“Don Tano” ringrazia il proibizionista Costa per le buffonate dette

Di Andrea Balestri

Nell’ambito della quarta conferenza nazionale sui problemi connessi alla diffusione delle sostanze stupefacenti e psicotrope, Antonio Maria Costa (direttore esecutivo dell’Ufficio delle Nazioni Unite per la lotta alla droga e il crimine) ha affermato: «I coffee shop olandesi, i negozi dove da almeno 15 anni vengono vendute e consumate legalmente le droghe derivate dalla Cannabis, verranno chiusi in tempi stretti». Anche il ministro Roberto Castelli aveva accennato Lunedi alla presunta decisione del governo olandese, costretto ad "uniformarsi a una deliberazione presa dall’ Unione Europea nel corso del semestre di presidenza italiana". Secca la smentita da parte di Loek ten Hagen, secondo segretario dell’ambasciata d’Olanda: «Ho parlato con il ministero della giustizia in Olanda, e non c’è alcuna intenzione di cambiare la politica su queste attività». Vorrei ricordare a ministri e professoroni che i Pesi Bassi sono il paese europeo dove si muore di meno per droga, con un tasso di 2,4 decessi per per milione di abitanti.
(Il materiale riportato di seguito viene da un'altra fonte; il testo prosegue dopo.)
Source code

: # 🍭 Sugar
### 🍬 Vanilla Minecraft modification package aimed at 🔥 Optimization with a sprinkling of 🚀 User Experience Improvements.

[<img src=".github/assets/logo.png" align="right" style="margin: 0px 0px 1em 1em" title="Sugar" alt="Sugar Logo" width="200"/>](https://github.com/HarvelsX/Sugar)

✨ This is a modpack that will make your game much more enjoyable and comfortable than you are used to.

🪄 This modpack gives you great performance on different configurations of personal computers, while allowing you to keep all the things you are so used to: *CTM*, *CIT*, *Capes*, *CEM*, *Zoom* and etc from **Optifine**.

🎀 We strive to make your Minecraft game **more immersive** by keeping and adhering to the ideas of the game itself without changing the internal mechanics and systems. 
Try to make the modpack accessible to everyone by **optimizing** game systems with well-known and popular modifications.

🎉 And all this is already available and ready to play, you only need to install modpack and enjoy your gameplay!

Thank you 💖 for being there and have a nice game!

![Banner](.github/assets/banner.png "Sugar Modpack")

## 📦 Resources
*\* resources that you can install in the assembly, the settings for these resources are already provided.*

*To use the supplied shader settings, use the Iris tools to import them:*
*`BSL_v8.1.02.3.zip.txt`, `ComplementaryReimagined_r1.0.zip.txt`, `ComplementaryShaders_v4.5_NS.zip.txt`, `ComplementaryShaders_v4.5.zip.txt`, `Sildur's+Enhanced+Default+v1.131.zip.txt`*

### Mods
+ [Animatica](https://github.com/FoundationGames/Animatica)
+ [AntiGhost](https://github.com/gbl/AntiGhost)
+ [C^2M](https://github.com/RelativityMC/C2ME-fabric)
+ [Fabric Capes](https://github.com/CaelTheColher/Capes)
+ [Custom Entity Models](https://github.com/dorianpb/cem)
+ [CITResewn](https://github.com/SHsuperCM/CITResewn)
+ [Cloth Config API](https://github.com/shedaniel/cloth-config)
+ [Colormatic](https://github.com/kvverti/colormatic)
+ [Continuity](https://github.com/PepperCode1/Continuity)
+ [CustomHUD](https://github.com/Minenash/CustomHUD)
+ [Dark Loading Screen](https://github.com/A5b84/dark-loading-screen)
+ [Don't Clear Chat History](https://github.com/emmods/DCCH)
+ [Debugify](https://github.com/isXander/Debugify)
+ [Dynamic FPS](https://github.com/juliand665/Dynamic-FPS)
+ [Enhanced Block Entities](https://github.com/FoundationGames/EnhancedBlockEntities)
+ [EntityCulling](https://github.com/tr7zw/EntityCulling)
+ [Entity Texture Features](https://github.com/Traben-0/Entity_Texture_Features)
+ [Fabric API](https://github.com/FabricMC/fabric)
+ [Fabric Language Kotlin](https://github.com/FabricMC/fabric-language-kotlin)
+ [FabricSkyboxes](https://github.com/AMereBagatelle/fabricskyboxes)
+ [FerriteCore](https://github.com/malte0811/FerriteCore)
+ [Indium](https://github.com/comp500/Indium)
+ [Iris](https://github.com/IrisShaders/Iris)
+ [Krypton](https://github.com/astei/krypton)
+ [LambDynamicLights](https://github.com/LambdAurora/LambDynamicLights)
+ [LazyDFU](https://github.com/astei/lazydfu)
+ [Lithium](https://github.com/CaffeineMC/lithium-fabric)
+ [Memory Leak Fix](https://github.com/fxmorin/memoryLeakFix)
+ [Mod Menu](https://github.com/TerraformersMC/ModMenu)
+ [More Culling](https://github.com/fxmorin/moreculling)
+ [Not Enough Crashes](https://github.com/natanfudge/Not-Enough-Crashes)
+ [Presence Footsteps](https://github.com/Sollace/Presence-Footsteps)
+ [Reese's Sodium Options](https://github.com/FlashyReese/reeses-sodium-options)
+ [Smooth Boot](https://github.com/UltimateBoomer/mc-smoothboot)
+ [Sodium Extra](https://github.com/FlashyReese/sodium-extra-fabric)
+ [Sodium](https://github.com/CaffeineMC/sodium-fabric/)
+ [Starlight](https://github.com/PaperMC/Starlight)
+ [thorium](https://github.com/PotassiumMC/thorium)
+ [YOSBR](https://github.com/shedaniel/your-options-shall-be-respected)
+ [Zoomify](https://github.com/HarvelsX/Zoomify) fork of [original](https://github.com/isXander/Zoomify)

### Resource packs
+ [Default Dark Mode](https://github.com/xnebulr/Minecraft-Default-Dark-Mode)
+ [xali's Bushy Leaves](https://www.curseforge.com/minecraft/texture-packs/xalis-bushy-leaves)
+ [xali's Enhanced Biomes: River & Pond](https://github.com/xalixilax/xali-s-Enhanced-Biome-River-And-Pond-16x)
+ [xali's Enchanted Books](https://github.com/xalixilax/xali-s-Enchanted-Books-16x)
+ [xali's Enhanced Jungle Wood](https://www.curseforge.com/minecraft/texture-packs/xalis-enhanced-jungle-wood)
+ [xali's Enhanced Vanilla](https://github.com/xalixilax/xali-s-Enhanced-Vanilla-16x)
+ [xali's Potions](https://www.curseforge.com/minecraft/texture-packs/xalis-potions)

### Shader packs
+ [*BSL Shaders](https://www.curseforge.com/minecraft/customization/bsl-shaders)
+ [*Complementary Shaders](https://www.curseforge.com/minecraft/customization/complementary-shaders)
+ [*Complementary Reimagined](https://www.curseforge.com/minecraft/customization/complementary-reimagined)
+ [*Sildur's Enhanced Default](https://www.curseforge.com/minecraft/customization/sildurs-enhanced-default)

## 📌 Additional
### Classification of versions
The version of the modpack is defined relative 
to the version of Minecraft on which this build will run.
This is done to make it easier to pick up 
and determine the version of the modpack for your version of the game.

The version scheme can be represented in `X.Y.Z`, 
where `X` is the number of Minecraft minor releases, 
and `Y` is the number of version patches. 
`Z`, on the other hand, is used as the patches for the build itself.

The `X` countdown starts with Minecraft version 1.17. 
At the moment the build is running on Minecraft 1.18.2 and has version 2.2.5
Si consideri anche che i consumatori non sono in numero maggiore a quello degli altri paesi. Franco Corleone, presidente dell’associazione Forum droghe spiega: "L’Olanda è odiata dalla narcoburocrazia che vive sulla pelle dei tossicodipendenti". "Costa non sa nulla di droghe ed è specialista in bufale. La prima è stata quando ha detto che non esiste più differenziazione tra marijuana, eroina e cocaina, poi ha proseguito proponendo di fare in Italia test su urina e capelli degli studenti (un suggerimento che anche il ministro dell’Istruzione Moratti ha definito inaccettabile). Questo è il personaggio". "Don Tano" ringrazia Costa e i proibizionisti (e non dimentichiamolo: anche i vari Zarqawi fanno lo stesso). Lo ringrazia perché per organizzazioni coma la sua la legalizzazione delle droghe significherebbe la perdita di miliardi di euro ogni anno. Sarebbe impossibile corrompere, influenzare le elezioni e le politiche dei governi. Polizia e magistratura non sarebbero più paralizzate dalla repressione di scippi, furti e rapine commessi dai tossicodipendenti. Non ci sarebbe la possibilità di eliminare con un’overdose quelli di loro che non ubbidiscono. Persino la giustizia tornerebbe a funzionare.